No país do jeitinho, são muitos os exemplos de ofertas ilegais de produtos, como os conversores de TV a cabo. A princípio parece ser algo fantástico, pois compra-se o aparelho, paga-se apenas uma vez e o espectador dispõe do sinal sem precisar de uma assinatura mensal, como nos serviços regulares. Embora pareça ser um baita negócio, usar um decodificador pirata é ilegal, assim como vendê-lo. Evidentemente que aqui e ali pessoas e empresas conseguem alguma brecha legal para evitar problemas com a lei.
Poderia citar outros exemplos. O transporte irregular de passageiros. O contrabando disfarçado de importação – milagrosamente mais barata que a concorrência. O serviço mais em conta sem nota fiscal – opa, com nota sai mais caro. Como no caso dos conversores, parecem ser um ótimo negócio para empresários, que são mais competitivos, e consumidores, que usufruem de serviços mais baratos. Até o dia em que tudo dá errado.

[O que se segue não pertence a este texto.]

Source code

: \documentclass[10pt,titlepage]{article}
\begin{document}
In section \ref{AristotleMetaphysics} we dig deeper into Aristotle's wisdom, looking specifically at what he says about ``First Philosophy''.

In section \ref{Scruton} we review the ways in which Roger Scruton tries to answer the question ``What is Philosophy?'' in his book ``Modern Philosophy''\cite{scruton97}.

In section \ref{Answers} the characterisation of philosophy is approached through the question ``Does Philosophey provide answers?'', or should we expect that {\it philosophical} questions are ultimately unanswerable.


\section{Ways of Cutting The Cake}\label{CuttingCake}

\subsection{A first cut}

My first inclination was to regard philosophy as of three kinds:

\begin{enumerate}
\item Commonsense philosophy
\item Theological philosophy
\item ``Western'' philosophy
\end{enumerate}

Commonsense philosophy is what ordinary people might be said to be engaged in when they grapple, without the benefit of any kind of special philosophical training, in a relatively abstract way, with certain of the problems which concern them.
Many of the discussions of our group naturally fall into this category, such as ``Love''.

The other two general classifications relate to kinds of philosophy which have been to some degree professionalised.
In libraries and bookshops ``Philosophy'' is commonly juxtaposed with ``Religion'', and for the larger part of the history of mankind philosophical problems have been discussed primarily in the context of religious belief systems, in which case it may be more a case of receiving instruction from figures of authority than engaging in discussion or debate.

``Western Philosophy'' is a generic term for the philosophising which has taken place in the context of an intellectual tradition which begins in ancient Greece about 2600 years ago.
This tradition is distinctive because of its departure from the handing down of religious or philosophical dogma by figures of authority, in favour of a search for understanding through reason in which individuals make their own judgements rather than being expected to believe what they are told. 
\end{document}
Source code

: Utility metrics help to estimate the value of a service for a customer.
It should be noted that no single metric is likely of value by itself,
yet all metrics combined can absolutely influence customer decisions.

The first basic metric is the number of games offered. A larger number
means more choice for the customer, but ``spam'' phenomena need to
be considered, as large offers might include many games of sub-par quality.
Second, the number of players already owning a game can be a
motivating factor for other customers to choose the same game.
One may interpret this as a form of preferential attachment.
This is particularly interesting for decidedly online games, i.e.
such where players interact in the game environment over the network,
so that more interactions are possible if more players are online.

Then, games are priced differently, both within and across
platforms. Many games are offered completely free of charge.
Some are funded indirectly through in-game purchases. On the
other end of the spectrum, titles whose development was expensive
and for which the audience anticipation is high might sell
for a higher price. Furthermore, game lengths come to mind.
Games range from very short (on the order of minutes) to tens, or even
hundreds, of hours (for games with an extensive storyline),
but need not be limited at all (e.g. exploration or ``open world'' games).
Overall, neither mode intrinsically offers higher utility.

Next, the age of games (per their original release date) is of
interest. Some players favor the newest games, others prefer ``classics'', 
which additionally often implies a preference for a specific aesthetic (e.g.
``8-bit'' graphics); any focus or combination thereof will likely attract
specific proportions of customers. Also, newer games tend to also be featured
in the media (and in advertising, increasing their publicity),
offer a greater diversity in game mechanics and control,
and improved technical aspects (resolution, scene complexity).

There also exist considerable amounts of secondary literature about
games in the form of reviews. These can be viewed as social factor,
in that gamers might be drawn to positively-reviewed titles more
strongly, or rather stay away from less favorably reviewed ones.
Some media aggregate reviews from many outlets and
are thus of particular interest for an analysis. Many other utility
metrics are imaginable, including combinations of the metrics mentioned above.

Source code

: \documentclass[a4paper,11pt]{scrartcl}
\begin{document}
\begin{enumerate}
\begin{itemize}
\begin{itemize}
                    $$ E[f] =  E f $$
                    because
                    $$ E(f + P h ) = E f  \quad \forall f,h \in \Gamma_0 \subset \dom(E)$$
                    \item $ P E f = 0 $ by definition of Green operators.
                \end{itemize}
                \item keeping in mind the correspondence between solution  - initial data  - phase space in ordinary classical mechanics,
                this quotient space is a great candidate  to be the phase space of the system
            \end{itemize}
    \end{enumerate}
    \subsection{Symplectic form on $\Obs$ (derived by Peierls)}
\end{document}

Por alguma razão inexplicável, pessoas que não arriscam suas vidas embarcando em ônibus clandestinos ou a reputação pirateando o sinal da TV a cabo se deixam levar por corretoras de criptoativos que não possuem qualquer vínculo formal no Brasil nem pagam impostos por aqui. Até aí, não seria um grande problema, não fosse a opacidade quanto ao país onde verdadeiramente opera.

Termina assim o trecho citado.